As encampment protestors ran various programs throughout their first day, chants also rang out: “You wanna know what we say about Israelis? They're pigs" and "There is only one solution, intifada revolution." Similarly, the Ben Franklin statue was spray painted with the phrase “Zios get fuckt”. 

Some significant organizations have also thankfully come to support the encampment’s cause. This past week, Iranian Foreign Minister Hossein Amir-Abdollahian made clear that he found the pushback students have been receiving on campus over their activism "deeply worrying." Similarly, Hamas spokesperson Bassem Naim was fully supportive of the students on campus who were refuting “the Zionist narrative.”

When a terrorist group and sworn American enemy aligns itself with your movement, it necessitates serious introspection, and when all the dust settles, I question whether I would want to be the student who answered the Ayatollah’s call to action.

Even after Interim President Larry Jameson announced that the encampment was in violation of University protocol and must disband, they have refused to leave. I commend Jameson’s announcement and the courage it takes to clear-headedly stare down the encampment, but the administration has unfortunately not had the inner fortitude to act on their well founded objections. Why is Penn making room for “harassing and intimidating comments and actions by some of the protesters?” Why do they choose to negotiate with those who “disrupt and intimidate?” I can only hope this policy changes in the near future.

As a Wall Street Journal editorial succinctly noted this past week, “Those who once claimed speech is violence now claim violence is speech.” Activists, who for a long time have tried to walk a fine line by entirely barring professors and outside speakers from campus because they want to share ideas deemed dangerous or represent unfavorable ideologies, are now attempting to cloak themselves in the same principles of free speech, even as their protests descend into truly aggressive tactics and the intimidating language seen above.
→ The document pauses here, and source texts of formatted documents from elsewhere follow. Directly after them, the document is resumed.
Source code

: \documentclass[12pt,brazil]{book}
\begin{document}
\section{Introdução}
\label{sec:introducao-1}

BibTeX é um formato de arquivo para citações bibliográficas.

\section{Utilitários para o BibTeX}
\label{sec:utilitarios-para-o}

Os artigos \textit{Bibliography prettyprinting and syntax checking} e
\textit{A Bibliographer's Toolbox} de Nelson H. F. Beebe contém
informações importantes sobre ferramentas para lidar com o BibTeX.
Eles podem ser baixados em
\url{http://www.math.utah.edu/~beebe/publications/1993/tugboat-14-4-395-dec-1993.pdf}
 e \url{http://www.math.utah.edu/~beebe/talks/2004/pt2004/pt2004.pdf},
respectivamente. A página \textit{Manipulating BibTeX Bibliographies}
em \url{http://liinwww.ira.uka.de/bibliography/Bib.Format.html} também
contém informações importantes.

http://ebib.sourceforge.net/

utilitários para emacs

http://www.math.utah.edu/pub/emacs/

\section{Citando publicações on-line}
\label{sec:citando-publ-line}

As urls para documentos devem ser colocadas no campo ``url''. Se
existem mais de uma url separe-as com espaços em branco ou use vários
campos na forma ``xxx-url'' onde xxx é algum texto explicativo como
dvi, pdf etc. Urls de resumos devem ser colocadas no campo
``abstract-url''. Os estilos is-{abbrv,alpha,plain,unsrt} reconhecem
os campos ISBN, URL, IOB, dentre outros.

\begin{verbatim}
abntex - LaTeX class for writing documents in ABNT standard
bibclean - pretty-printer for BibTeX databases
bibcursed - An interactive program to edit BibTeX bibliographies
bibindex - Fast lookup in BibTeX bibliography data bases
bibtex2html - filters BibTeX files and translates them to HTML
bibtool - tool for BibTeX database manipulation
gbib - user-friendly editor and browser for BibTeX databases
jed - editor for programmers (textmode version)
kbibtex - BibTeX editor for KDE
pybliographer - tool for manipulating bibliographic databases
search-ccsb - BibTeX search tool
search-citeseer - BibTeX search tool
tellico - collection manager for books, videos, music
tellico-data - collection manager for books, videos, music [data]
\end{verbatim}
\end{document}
Enough is enough. Students cannot try to have their cake and eat it too. Jameson, give us the proverbial street lights Locust Walk needs. Hold this encampment to the same reasonable standard you would hold any protest that touched on race or gender and actually shut down these protestors who have had their chance before and flouted the rules over and over, knowing nothing would be done. Listening sessions are good. Genuine class discussions are better. But occupying spaces on campus is performative and counterproductive to real progress on the issues that divide us so bitterly. 

I am a Zionist and, to them, that makes me a pig. 

I am a student who wants to engage with thoughtful protestors, not those who make use of terrorist symbols.

I come from a family that has been pushed out of countries and organizations before and am not interested in letting myself join that chain again.

Welcome to the mediocrity of equivocation: I hope we can all learn to enjoy it.